Mie Olise Kjærgaard

Born 1974 | Lives and works in Copenhagen, Denmark

 

The sumptuous and often raucous recent canvases of Mie Olise Kjærgaard (b. 1974) explore historical and contemporary understandings of femininity, women’s roles, and women’s representation in art and politics. In her early paintings, the Danish artist, who studied architecture before turning to art, centered on the built environment. She depicted actual utopian structures and dystopian fictions with series inspired by a deserted amusement park in East Berlin, an abandoned Soviet-era coal-mining town in the North Pole, and an invented flooded world called Moirania. To paint the latter body of work, she incorporated polluted water sourced from the Gowanus Canal in New York, where she had a studio for many years. In 2019, Kjærgaard initiated Disobedient Muses, shifting her focus to different waves of feminism. 

 

In the years since, she has painted scenes inspired by the Suffragettes, the Women’s liberation movement, and Les Insoumuses, a French women’s collective that produced videos on the struggles of women in the 1970s. These series have become increasingly fantastical, with wildly athletic women and witches riding flying horses, dragons, and rhinoceroses. Gangs of women play tennis-racquet-guitars on Viking ships, or ride skateboards over each other’s bodies. They wear theatrical hats, topknots, or unruly, childlike hairstyles, and they often stare directly at the viewer, confronting the gaze with tense composure.
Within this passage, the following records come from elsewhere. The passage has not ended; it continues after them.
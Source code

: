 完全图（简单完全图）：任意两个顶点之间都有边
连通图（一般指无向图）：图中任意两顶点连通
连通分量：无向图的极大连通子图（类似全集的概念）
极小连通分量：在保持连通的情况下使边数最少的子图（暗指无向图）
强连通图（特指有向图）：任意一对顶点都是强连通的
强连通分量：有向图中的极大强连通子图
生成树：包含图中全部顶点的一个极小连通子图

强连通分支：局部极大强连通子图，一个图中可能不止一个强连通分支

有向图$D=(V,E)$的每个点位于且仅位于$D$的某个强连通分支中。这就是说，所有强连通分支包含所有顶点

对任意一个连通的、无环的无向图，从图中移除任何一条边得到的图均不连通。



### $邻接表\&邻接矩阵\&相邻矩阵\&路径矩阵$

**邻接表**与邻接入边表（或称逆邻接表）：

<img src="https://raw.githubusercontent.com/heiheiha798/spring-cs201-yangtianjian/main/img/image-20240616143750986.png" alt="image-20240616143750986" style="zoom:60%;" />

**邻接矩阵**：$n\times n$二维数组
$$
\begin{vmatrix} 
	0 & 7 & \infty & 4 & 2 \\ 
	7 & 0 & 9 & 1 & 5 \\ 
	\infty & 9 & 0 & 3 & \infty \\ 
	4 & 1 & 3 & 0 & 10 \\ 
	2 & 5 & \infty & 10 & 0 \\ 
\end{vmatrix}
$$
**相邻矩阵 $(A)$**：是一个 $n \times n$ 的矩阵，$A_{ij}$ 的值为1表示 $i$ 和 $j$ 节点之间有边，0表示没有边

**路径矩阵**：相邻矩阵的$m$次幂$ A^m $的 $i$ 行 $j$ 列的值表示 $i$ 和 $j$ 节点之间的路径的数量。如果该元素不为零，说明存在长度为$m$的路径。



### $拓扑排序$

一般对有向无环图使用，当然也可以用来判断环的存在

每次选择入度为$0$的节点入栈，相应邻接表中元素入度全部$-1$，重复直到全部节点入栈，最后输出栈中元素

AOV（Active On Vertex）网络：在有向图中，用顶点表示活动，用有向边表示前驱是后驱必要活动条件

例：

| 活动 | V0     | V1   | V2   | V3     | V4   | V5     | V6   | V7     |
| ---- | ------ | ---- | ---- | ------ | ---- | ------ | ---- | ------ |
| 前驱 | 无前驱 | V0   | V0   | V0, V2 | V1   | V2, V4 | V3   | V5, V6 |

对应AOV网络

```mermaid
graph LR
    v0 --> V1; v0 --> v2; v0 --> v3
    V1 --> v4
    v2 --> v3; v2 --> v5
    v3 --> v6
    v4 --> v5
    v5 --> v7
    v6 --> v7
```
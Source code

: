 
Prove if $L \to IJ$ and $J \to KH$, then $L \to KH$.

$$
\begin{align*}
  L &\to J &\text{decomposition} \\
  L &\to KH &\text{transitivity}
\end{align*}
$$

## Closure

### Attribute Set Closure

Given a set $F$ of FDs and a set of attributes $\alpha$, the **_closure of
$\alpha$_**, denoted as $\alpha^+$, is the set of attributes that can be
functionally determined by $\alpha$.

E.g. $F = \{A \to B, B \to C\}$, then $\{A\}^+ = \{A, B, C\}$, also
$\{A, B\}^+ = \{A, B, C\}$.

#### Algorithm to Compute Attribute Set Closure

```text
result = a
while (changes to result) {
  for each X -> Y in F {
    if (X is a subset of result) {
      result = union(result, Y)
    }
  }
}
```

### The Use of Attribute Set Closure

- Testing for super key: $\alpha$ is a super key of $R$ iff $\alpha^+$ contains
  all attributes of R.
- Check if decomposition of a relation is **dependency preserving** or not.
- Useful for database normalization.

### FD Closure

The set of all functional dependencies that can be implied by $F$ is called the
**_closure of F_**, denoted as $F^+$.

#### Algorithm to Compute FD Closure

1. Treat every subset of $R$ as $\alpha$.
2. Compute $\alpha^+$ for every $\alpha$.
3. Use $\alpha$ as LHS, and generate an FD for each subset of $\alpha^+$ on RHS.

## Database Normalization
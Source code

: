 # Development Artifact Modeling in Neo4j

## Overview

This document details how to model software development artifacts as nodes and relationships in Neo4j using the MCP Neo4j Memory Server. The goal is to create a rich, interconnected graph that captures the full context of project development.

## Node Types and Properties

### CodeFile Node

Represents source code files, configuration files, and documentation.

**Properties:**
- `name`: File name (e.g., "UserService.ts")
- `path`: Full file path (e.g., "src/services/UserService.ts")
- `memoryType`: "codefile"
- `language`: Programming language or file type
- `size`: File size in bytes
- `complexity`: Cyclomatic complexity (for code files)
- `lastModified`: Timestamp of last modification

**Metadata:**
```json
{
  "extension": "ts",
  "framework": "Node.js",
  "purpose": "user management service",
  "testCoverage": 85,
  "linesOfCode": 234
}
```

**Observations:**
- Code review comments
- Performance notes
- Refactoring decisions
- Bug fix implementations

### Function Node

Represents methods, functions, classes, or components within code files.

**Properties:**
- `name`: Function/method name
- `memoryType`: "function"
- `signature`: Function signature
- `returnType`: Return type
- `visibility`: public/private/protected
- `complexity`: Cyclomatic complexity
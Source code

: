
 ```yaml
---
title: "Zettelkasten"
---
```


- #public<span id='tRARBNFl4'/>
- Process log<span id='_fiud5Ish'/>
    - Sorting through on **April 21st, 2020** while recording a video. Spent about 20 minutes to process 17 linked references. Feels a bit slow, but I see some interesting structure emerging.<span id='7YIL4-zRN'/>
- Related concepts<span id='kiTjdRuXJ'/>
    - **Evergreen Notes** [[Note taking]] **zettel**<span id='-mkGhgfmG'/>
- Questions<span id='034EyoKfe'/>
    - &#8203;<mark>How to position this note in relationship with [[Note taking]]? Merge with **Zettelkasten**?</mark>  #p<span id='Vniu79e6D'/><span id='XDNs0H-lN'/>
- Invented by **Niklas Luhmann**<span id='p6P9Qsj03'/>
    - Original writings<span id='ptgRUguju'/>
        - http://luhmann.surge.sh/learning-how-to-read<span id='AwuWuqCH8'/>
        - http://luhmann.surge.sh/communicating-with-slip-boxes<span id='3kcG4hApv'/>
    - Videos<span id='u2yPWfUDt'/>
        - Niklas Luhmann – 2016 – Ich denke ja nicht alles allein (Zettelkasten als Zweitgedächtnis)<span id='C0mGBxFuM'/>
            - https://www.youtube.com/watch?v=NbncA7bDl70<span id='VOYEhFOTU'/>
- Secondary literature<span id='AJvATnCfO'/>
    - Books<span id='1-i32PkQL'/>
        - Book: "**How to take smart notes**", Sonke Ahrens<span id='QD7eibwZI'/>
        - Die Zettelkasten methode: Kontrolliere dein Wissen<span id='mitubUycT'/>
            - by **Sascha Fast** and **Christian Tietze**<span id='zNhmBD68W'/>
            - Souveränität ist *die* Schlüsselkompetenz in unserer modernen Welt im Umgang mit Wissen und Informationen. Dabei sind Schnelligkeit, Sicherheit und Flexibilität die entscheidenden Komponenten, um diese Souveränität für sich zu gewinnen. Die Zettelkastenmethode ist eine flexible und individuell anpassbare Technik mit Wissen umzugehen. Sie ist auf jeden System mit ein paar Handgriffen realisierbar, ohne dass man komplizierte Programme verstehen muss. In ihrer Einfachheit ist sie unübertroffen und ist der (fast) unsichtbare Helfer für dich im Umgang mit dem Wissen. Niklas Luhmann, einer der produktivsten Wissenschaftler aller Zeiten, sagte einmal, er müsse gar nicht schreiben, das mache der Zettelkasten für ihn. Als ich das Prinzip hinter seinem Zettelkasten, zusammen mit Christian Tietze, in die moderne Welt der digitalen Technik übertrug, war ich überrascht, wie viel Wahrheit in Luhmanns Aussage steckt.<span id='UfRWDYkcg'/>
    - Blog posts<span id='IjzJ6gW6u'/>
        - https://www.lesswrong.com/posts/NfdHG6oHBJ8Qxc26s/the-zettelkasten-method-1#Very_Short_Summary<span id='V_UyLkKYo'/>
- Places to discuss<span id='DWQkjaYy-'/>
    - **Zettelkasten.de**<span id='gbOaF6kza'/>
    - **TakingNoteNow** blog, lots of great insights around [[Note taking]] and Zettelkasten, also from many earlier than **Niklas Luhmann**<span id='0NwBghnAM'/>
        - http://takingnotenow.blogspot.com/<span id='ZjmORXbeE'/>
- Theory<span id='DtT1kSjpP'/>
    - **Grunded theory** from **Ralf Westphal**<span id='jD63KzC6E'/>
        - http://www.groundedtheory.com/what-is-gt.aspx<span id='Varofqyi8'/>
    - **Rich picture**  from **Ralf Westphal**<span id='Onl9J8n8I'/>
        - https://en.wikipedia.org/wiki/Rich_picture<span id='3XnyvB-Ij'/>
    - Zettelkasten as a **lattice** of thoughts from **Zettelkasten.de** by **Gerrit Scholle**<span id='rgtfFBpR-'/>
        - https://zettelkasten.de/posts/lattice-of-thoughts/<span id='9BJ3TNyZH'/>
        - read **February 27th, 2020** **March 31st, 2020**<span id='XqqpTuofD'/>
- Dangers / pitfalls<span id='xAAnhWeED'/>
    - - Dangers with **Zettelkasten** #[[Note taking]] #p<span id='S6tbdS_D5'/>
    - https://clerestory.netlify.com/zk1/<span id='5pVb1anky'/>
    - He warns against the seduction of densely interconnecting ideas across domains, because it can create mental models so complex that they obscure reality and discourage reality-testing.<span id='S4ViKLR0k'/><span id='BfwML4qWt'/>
Her deft treatment of eyes—intimately communicative despite their simplicity—is reminiscent of Chantal Joffe’s, and her bold linework recalls a jittery version of Alice Neel’s. Across her paintings, Kjærgaard employs a preferred palette of muted, neutral tones that erupt into rich mustard yellow, pink, and ultramarine blue. Her canvases are characterized by a brisk gestural immediacy and vibrant energy, with large brush strokes, drips, and layers. She achieves formal precision with few wellplaced, toothsome strokes, treating her medium with an assured, yet temperate irreverence.